The older man shrugged. 'But not quick enough in this case, I'm afraid. If only Otto had come round to me at once we would have caught them for certain; but it was four o'clock before I could get cracking, and they had been in the air for three hours by then. If they were in anything that had the speed of an average airliner, they would have needed only another half hour's flying to cross the Iron Curtain. And once over it, of course, they would be in the clear; they could refuel without risk and fly on to Moscow. Still, there is just a chance that they had to come down this side of the Curtain and, if so, they may be being held pending a check up on them. If they are, we should hear pretty soon; or Richter may have done so already, as this is really a U.S. responsibility and he too will have been in touch with N.A.T.O.'
They had their coffee and some sandwiches and, to keep Barney from sitting brooding about Mary, C.B. made him give a much more detailed account of his doings the previous night. At eleven o'clock, as Colonel Richter had not come through, Verney 'phoned the Fulgoham air base and learnt that the Colonel was on his way up to London. At half past he was announced over the buzzer, and C.B. had him shown in at once.
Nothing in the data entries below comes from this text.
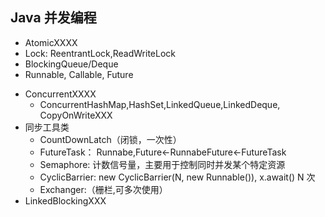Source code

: ## Java 并发编程
* AtomicXXXX
* Lock: ReentrantLock,ReadWriteLock
* BlockingQueue/Deque 
* Runnable, Callable, Future
- ConcurrentXXXX
    * ConcurrentHashMap,HashSet,LinkedQueue,LinkedDeque, CopyOnWriteXXX
- 同步工具类
    * CountDownLatch（闭锁，一次性）
    * FutureTask： Runnabe,Future<-RunnabeFuture<-FutureTask
    * Semaphore: 计数信号量，主要用于控制同时并发某个特定资源
    * CyclicBarrier: new CyclicBarrier(N, new Runnable()), x.await() N 次
    * Exchanger:（栅栏,可多次使用）
- LinkedBlockingXXX


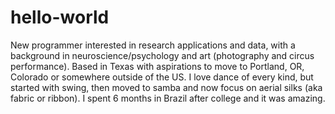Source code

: # hello-world
New programmer interested in research applications and data, with a background in neuroscience/psychology and art (photography and circus performance). Based in Texas with aspirations to move to Portland, OR, Colorado or somewhere outside of the US. I love dance of every kind, but started with swing, then moved to samba and now focus on aerial silks (aka fabric or ribbon). I spent 6 months in Brazil after college and it was amazing. 
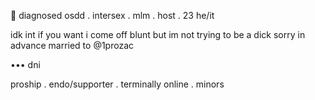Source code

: 🦇 diagnosed osdd . intersex . mlm . host . 23
he/it

idk int if you want 
i come off blunt but im not trying to be a dick sorry in advance
married to @1prozac

••• dni

proship . endo/supporter . terminally online . minors
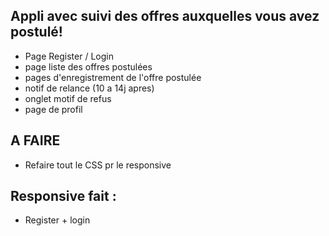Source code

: ## Appli avec suivi des offres auxquelles vous avez postulé!

- Page Register / Login
- page liste des offres postulées
- pages d'enregistrement de l'offre postulée
- notif de relance (10 a 14j apres)
- onglet motif de refus
- page de profil



## A FAIRE
- Refaire tout le CSS pr le responsive


## Responsive fait :
- Register + login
The American Security Chief was short, tubby and round-faced, but there was nothing soft about him. His mouth was a hard line and his brown eyes, half veiled by heavy lids, were shrewd and calculating, yet he was not without a sense of humour. With a wry twist of his rat-trap mouth he declared that he would not waste time letting off steam. He had already done that by leaving a score of people down at the air base under close arrest for negligence; but he doubted if there was any case against most of them, as they had broken no regulation by allowing their Commanding Officer to fly off at any hour he liked in his own aircraft. The aircraft had been a twin-engined six-seater. Recently it had had extra fuel tanks fitted and with these had a comfortable range of seven hundred miles. It had taken off on a north-easterly course and automatic radar plots showed that it had continued on that course out over the North Sea for at least a hundred miles. If the course was held that meant that the aircraft should, at about five o'clock in the morning, have been over Southern Norway. The questioning of Colonel Washington's officers had brought out the fact that he had told several of them that he intended to spend his leave fishing in Norway. Richter therefore suggested the possibility that Washington was innocent and that someone else had stolen the atomic war-head earlier in the day; or perhaps several days ago.'
Verney promptly shot down that theory by making Barney give an account of Washington's association with Lothar, and stating that within his own knowledge Lothar had only a week earlier stolen a quantity of secret rocket fuel from the Experimental Station in Wales.
Richter blinked a little at Barney's description of the Black Magic ceremony from which he had narrowly escaped with his life; but he knew that such circles existed and, as a man answering Lothar's description had entered the air base with Washington, he agreed that the association left no doubt that it was they who had made off with the war-head.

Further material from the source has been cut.